The resident asked the patient whether he’d had chest pain or back pain. These were by far the most common symptoms of a dissection. No, the patient said, he’d had neither of those. That made the diagnosis fairly unlikely, the resident said. Also, he’d seen several dissections in the course of his training. Those patients, all men in their 50s or 60s, were writhing in pain.
The resident found Kilian, and they discussed the possibilities. The resident thought the most likely was that the patient did have a clot blocking blood to the leg and suggested Kilian start him on the blood thinner Heparin.
The blood clot would account for the pallor in his leg, Kilian thought, but it wasn’t a perfect fit. What else could it be? More important, was there any condition she hadn’t yet ruled out that could worsen if she started a blood thinner? Like the doctor-patient, she thought of an aortic dissection. It was unlikely given the patient’s age and the absence of chest pain, but if he had torn his aorta, anticoagulation could cause the patient to bleed to death. She sent the patient back to get a CT scan of his chest and abdomen.
3. Resolution
A few minutes later, Kilian heard her name paged with instructions to call radiology. The radiologist was breathless with excitement. “You can’t believe the size of this dissection,” she told Kilian. “It starts up in his carotid arteries and continues through the heart. I don’t know where it ends, because he’s still getting scanned. Just wanted to give you a heads up.”

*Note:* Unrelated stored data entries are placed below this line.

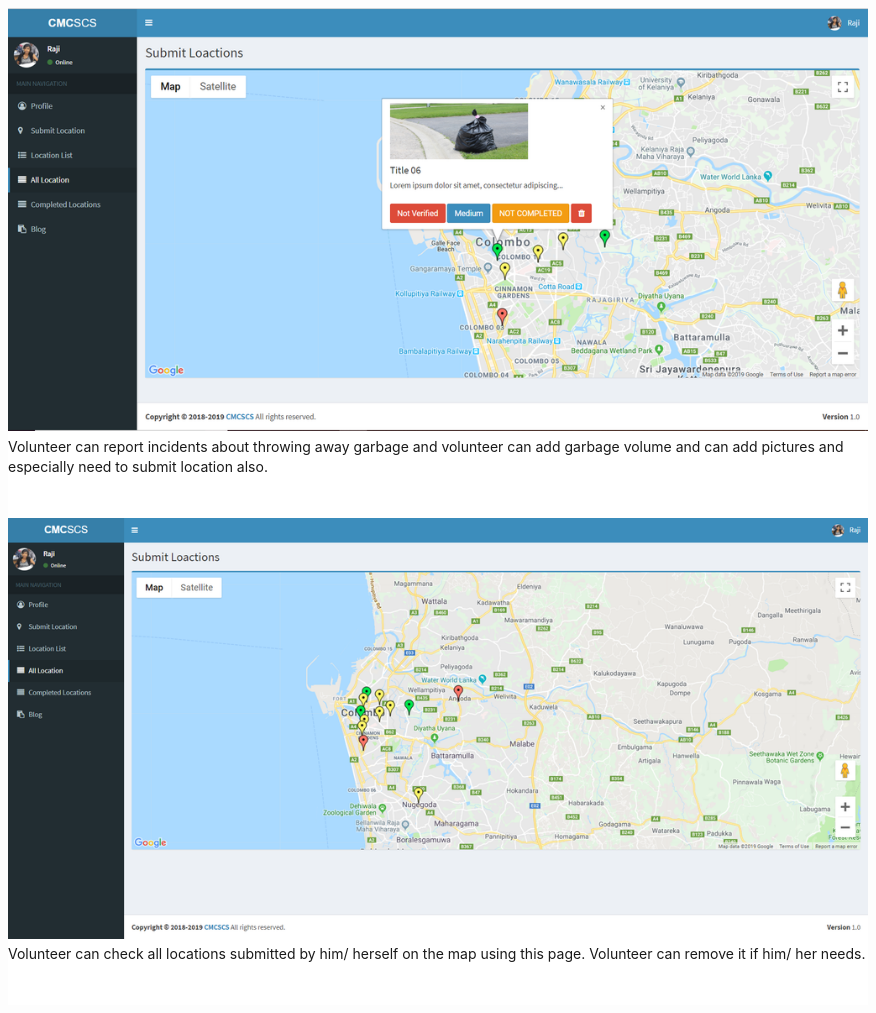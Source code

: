 
<div>
<img src="public\Screen Shot\7.1.jpg"><br>
Volunteer can report incidents about throwing away garbage and volunteer can add garbage volume and
can add pictures and especially need to submit location also.
</div>
<br><br>


<div>
<img src="public\Screen Shot\7.jpg"><br>
Volunteer can check all locations submitted by him/ herself on the map using this page. Volunteer can
remove it if him/ her needs.
</div>
<br><br>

Kilian quickly dialed up the CT scan on her desktop computer. She could see the wide mouth of the aorta as well as a new channel filled with the blood that had flowed through the tear in the inner layers of the vessel. His aorta now looked like some strange double-barreled shotgun. This guy needed surgery immediately. In a case like this, the chance of mortality increases 1 percent to 2 percent with every passing hour.
Within the hour, the patient was on his way to the operating room. The next day, Kilian went by the surgical I.C.U. to see how the patient fared. She had seen only two other patients with this condition; both were younger than her patient and one had died. Not this guy, though. Twenty-four hours after his operation, he was sitting up in a chair. He looked great.
An aortic dissection is one of the classic difficult diagnoses in medicine. Far too often it’s not even considered. Or as in the case of John Ritter, who died of a dissection in 2003, it is considered but too late. (That case is now being litigated in a Glendale, Calif., courtroom, with Ritter’s family charging wrongful death.) In the case of this elderly patient, it was the very hardest kind of diagnosis — an unusual presentation of an unusual disease. A dissection without the usual accompanying chest or back pain. In spite of that, two physicians reached this diagnosis coming at it from two different perspectives — that of an E.R. doctor who conscientiously made sure that she first did no harm and that of a patient who couldn’t stop himself from thinking like a doctor.